Die verlorenen Blütenträume

Reinstes Bewegungstheater, von Katharina Thalbach als ein tierisch vergnügliches Waldweben inszeniert und von Darie Cardyn ebenso pfiffig choreografiert. Das lebt und webt und tanzt und taumelt, dass es nur so eine Lust ist. Unvergleichlich der Auftritt des Hahns und seiner Lieblingshenne, sich plusternd vor reiner Lebens- und Liebeslust. Und wenn es dann still wird im Wald, der Wonnemond über den Jungfuchs und das Füchslein Schlaukopf strahlt, entspinnt sich eine Liebesgeschichte so zart und rein, so wunderbar verspielt und ernst zugleich, wie das vielleicht nur eine Frau zu inszenieren vermag.
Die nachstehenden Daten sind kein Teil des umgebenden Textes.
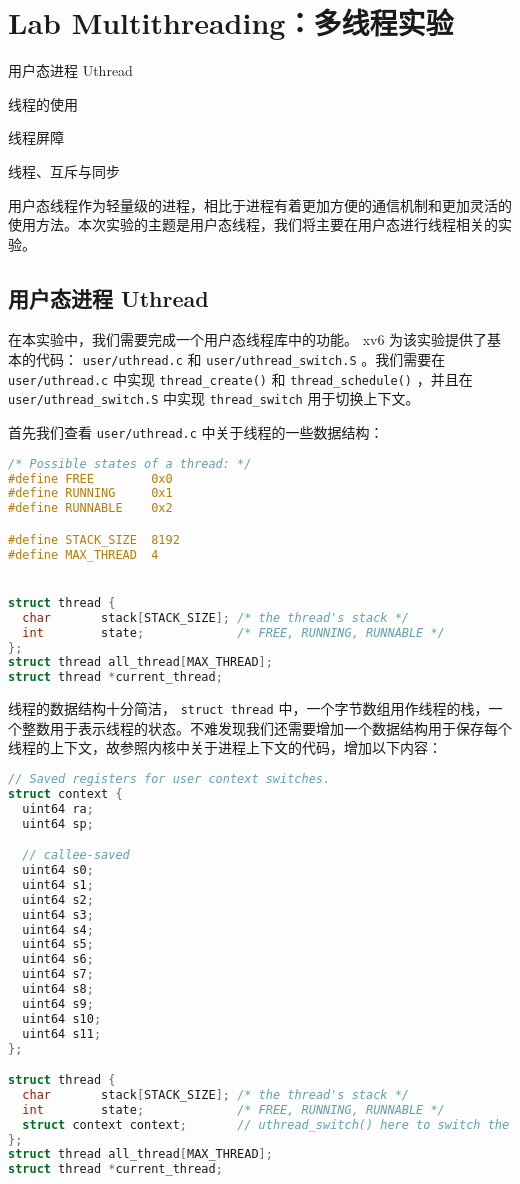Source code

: \chapter{Lab Multithreading：多线程实验}
\begin{introduction}
    \item 用户态进程 Uthread
    \item 线程的使用
    \item 线程屏障
    \item 线程、互斥与同步
\end{introduction}

用户态线程作为轻量级的进程，相比于进程有着更加方便的通信机制和更加灵活的使用方法。本次实验的主题是用户态线程，我们将主要在用户态进行线程相关的实验。

\section{用户态进程 Uthread}

在本实验中，我们需要完成一个用户态线程库中的功能。 xv6 为该实验提供了基本的代码： \lstinline{user/uthread.c} 和 \lstinline{user/uthread_switch.S} 。我们需要在 \lstinline{user/uthread.c} 中实现 \lstinline{thread_create()} 和 \lstinline{thread_schedule()} ，并且在 \lstinline{user/uthread_switch.S} 中实现 \lstinline{thread_switch} 用于切换上下文。

首先我们查看 \lstinline{user/uthread.c} 中关于线程的一些数据结构：
\begin{lstlisting}[language=C]
/* Possible states of a thread: */
#define FREE        0x0
#define RUNNING     0x1
#define RUNNABLE    0x2

#define STACK_SIZE  8192
#define MAX_THREAD  4


struct thread {
  char       stack[STACK_SIZE]; /* the thread's stack */
  int        state;             /* FREE, RUNNING, RUNNABLE */
};
struct thread all_thread[MAX_THREAD];
struct thread *current_thread;
\end{lstlisting}

线程的数据结构十分简洁， \lstinline{struct thread} 中，一个字节数组用作线程的栈，一个整数用于表示线程的状态。不难发现我们还需要增加一个数据结构用于保存每个线程的上下文，故参照内核中关于进程上下文的代码，增加以下内容：
\begin{lstlisting}[language=C]
// Saved registers for user context switches.
struct context {
  uint64 ra;
  uint64 sp;

  // callee-saved
  uint64 s0;
  uint64 s1;
  uint64 s2;
  uint64 s3;
  uint64 s4;
  uint64 s5;
  uint64 s6;
  uint64 s7;
  uint64 s8;
  uint64 s9;
  uint64 s10;
  uint64 s11;
};

struct thread {
  char       stack[STACK_SIZE]; /* the thread's stack */
  int        state;             /* FREE, RUNNING, RUNNABLE */
  struct context context;       // uthread_switch() here to switch the thread
};
struct thread all_thread[MAX_THREAD];
struct thread *current_thread;
\end{lstlisting}

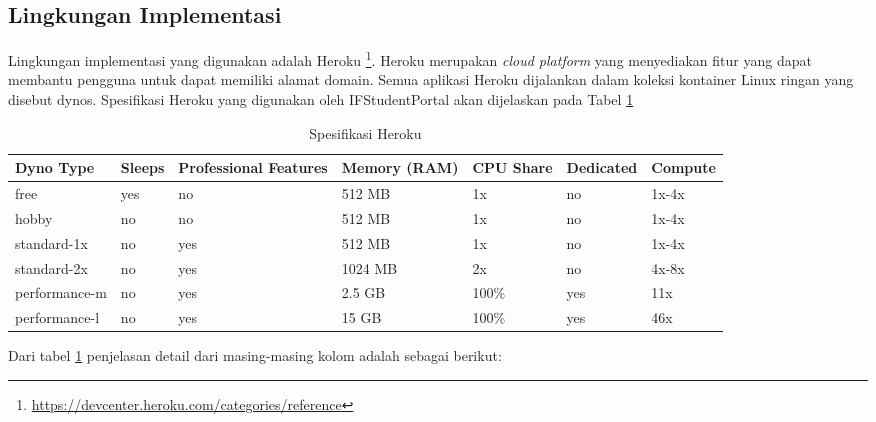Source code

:\subsection{Lingkungan Implementasi}
		\label{sec:lingkungan_implementasi}
			Lingkungan implementasi yang digunakan adalah Heroku \footnote{\url{https://devcenter.heroku.com/categories/reference}}. Heroku merupakan \textit{cloud platform} yang menyediakan fitur yang dapat membantu pengguna untuk dapat memiliki alamat domain. Semua aplikasi Heroku dijalankan dalam koleksi kontainer Linux ringan yang disebut dynos. Spesifikasi Heroku yang digunakan oleh IFStudentPortal akan dijelaskan pada Tabel \ref{tab:dynotype}
\begin{table}[H]
	\centering
		\caption{Spesifikasi Heroku}
			\begin{tabular}{ |p{2.65cm}|p{1.5cm}|p{2cm}|p{1.5cm}|p{1.5cm}|p{1.5cm}|p{1.5cm}|}
			\hline
			Dyno Type & Sleeps & Professional Features & Memory (RAM) & CPU Share & Dedicated & Compute \\ \hline
			free & yes & no & 512 MB & 1x & no & 1x-4x \\ \hline
			hobby & no & no & 512 MB & 1x & no & 1x-4x \\ \hline
			standard-1x & no & yes & 512 MB & 1x & no & 1x-4x \\ \hline
			standard-2x & no & yes & 1024 MB & 2x & no & 4x-8x \\ \hline
			performance-m & no & yes & 2.5 GB & 100\% & yes & 11x \\ \hline
			performance-l & no & yes & 15 GB & 100\% & yes & 46x \\ \hline
			\end{tabular}
		\label{tab:dynotype}
\end{table}
			Dari tabel \ref{tab:dynotype} penjelasan detail dari masing-masing kolom adalah sebagai berikut:

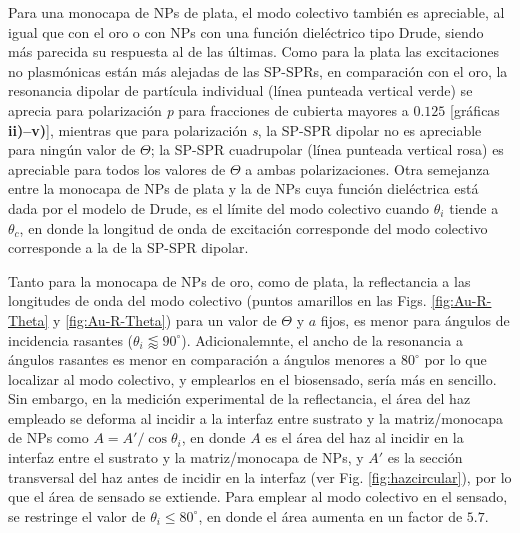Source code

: Para una monocapa de NPs de plata, el modo colectivo también es apreciable, al igual que con el oro o con NPs con una función dieléctrico tipo Drude, siendo más parecida su respuesta al de las últimas. Como para la plata las excitaciones no plasmónicas están más alejadas de las SP-SPRs, en comparación con el oro, la resonancia dipolar de partícula individual (línea punteada vertical verde) se aprecia para polarización \emph{p} para fracciones de cubierta mayores a $0.125$ [gráficas \textbf{ii)--\textbf{v)}}], mientras que para polarización \emph{s}, la SP-SPR dipolar no es apreciable para ningún valor de $\Theta$; la SP-SPR cuadrupolar (línea punteada vertical rosa) es apreciable para todos los valores de $\Theta$ a ambas polarizaciones. Otra semejanza entre la monocapa de NPs de plata y la de NPs cuya función dieléctrica está dada por el modelo de Drude, es el límite del modo colectivo cuando $\theta_i$ tiende a $\theta_c$, en donde la longitud de onda de excitación corresponde del modo colectivo corresponde a la de la SP-SPR dipolar.

Tanto para la monocapa de NPs de oro, como de plata, la reflectancia a las longitudes de onda del modo colectivo (puntos amarillos en las Figs. \ref{fig:Au-R-Theta} y \ref{fig:Au-R-Theta}) para un valor de $\Theta$ y $a$ fijos, es menor para ángulos de incidencia rasantes ($\theta_i\lessapprox 90^\circ$).  Adicionalemnte, el ancho de la resonancia a ángulos rasantes es menor en comparación a ángulos menores a $80^\circ$ por lo que localizar al modo colectivo, y emplearlos en el biosensado, sería más en sencillo. Sin embargo, en la medición experimental de la reflectancia, el área del haz empleado se deforma al incidir a la interfaz entre sustrato y la matriz/monocapa de NPs como $A=A'/\cos\theta_i$, en donde $A$ es el área del haz al incidir en la interfaz entre el sustrato y la matriz/monocapa de NPs, y $A'$ es la sección transversal del haz antes de incidir en la interfaz  (ver Fig. \ref{fig:hazcircular}), por lo que el área de sensado se extiende. Para emplear al modo colectivo en el sensado, se restringe el valor de $\theta_i\leq 80^\circ$, en donde el área aumenta en un factor de $5.7$.


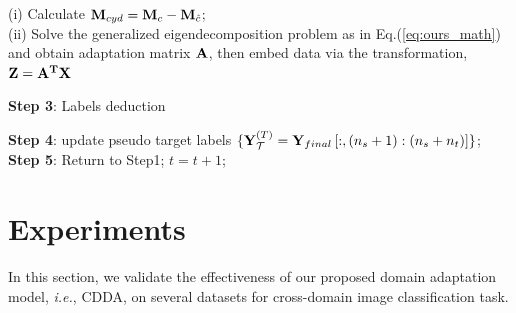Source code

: \documentclass[10pt,twocolumn,letterpaper]{article}
\begin{document}
\begin{CJK*}{UTF8}{gkai}
\begin{algorithm}[!h]
{			(i) Calculate ${{\bf{M}}_{cyd}} = {{\bf{M}}_c} -{\bf M}_{\hat{c}} $;\\
			(ii) Solve the generalized eigendecomposition problem as in Eq.(\ref{eq:ours_math}) and obtain adaptation matrix $\bf A$, then  embed data via the transformation, $\bf{Z} = {{\bf{A}}^T}{\bf{X}}$\;
			
			\textbf{Step 3}: Labels deduction \\
		
		\textbf{Step  4}: update pseudo target labels $\{ {\bf{Y}}_{\cal T}^{(T)} = {{\bf{Y}}_{final}}\left[ {:,({n_s} + 1):({n_s} + {n_t})} \right]\} $;\\
		\textbf{Step  5}: Return to Step1;  $t=t+1$;\\               
	
}
\end{algorithm}


\section{Experiments}
In this section, we validate the effectiveness of our proposed  domain adaptation model, \textit{i.e.}, CDDA, on several datasets for cross-domain image classification task.

\end{CJK*}
\end{document}
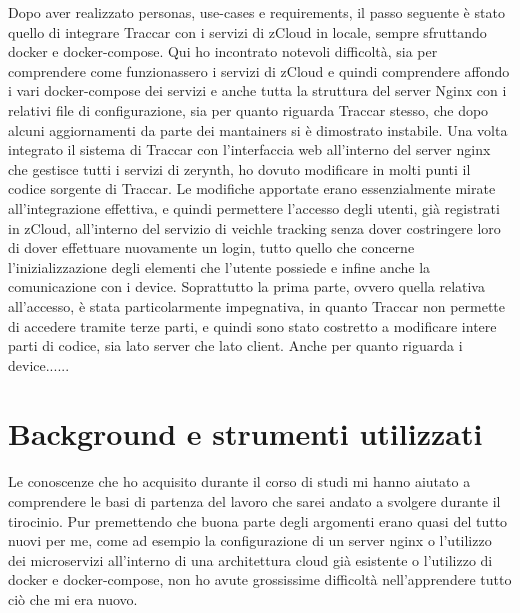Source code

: \documentclass[a4paper,titlepage,12pt]{book}
\begin{document}
Dopo aver realizzato personas, use-cases e requirements, il passo seguente è stato quello di integrare Traccar con i servizi di zCloud in locale, sempre sfruttando docker e docker-compose. Qui ho incontrato notevoli difficoltà, sia per comprendere come funzionassero i servizi di zCloud e quindi comprendere affondo i vari docker-compose dei servizi e anche tutta la struttura del server Nginx con i relativi file di configurazione, sia per quanto riguarda Traccar stesso, che dopo alcuni aggiornamenti da parte dei mantainers si è dimostrato instabile. Una volta integrato il sistema di Traccar con l'interfaccia web all'interno del server nginx che gestisce tutti i servizi di zerynth, ho dovuto modificare in molti punti il codice sorgente di Traccar. Le modifiche apportate erano essenzialmente mirate all'integrazione effettiva, e quindi permettere l'accesso degli utenti, già registrati in zCloud, all'interno del servizio di veichle tracking senza dover costringere loro di dover effettuare nuovamente un login, tutto quello che concerne l'inizializzazione degli elementi che l'utente possiede e infine anche la comunicazione con i device. Soprattutto la prima parte, ovvero quella relativa all'accesso, è stata particolarmente impegnativa, in quanto Traccar non permette di accedere tramite terze parti, e quindi sono stato costretto a modificare intere parti di codice, sia lato server che lato client. Anche per quanto riguarda i device......


\sffamily
\chapter{
\sffamily
Background e strumenti utilizzati}
Le conoscenze che ho acquisito durante il corso di studi mi hanno aiutato a comprendere le basi di partenza del lavoro che sarei andato a svolgere durante il tirocinio. Pur premettendo che buona parte degli argomenti erano quasi del tutto nuovi per me, come ad esempio la configurazione di un server nginx o l'utilizzo dei microservizi all'interno di una architettura cloud già esistente o l'utilizzo di docker e docker-compose, non ho avute grossissime difficoltà nell'apprendere tutto ciò che mi era nuovo.
\end{document}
Plötzlich begreift man als Zuschauer, was einen da ergreift: eine Sehnsucht nach den Blütenträumen der Kindheit von einst. Ein ungemein bewegendes Spiel - und grossartig gespielt vom Ensemble des Zürcher Opernhauses. Über 30 Partien listet die Partitur auf, dazu einen Kinderchor der kleinen Füchse, einen Jugendchor der Hennen und viele Ballett tanzende Fliegen. Martina Jankova ist ein ebenso resolutes wie liebreizendes Füchslein Schlaukopf, Judith Schmid ein draufgängerischer, vollmundig verführerischer Jungfuchs. Oliver Widmer findet als Förster neben den polternden Tönen auch die nachdenklichen: Ihm allein ist es beschieden, im Schlussmonolog zu einer wunderbar gerundeten, «kreatürlichen» Gelassenheit zu finden.

Begeistertes Publikum

Peter Straka und Pavel Daniluk haben als Schulmeister und Pfarrer eindrückliche Auftritte im Wirtshaus; Valeriy Murga bringt als Harasta von allem Anfang bedrohliche Untertöne mit ins Spiel - letztlich ist er es, der die Füchsin erschiesst. Unter der umsichtigen Leitung von Adam Fischer spielt das Orchester der Oper Zürich vor allem die Naturszenen derart klangsensibel und innig, dass man mitunter fast ein paar Tränen zerdrückt. Was ist das für eine expressive, überwältigend schöne Musik. Lang anhaltender Beifall für alle zum Schluss und für Katharina Thalbach frenetische Bravo-Rufe.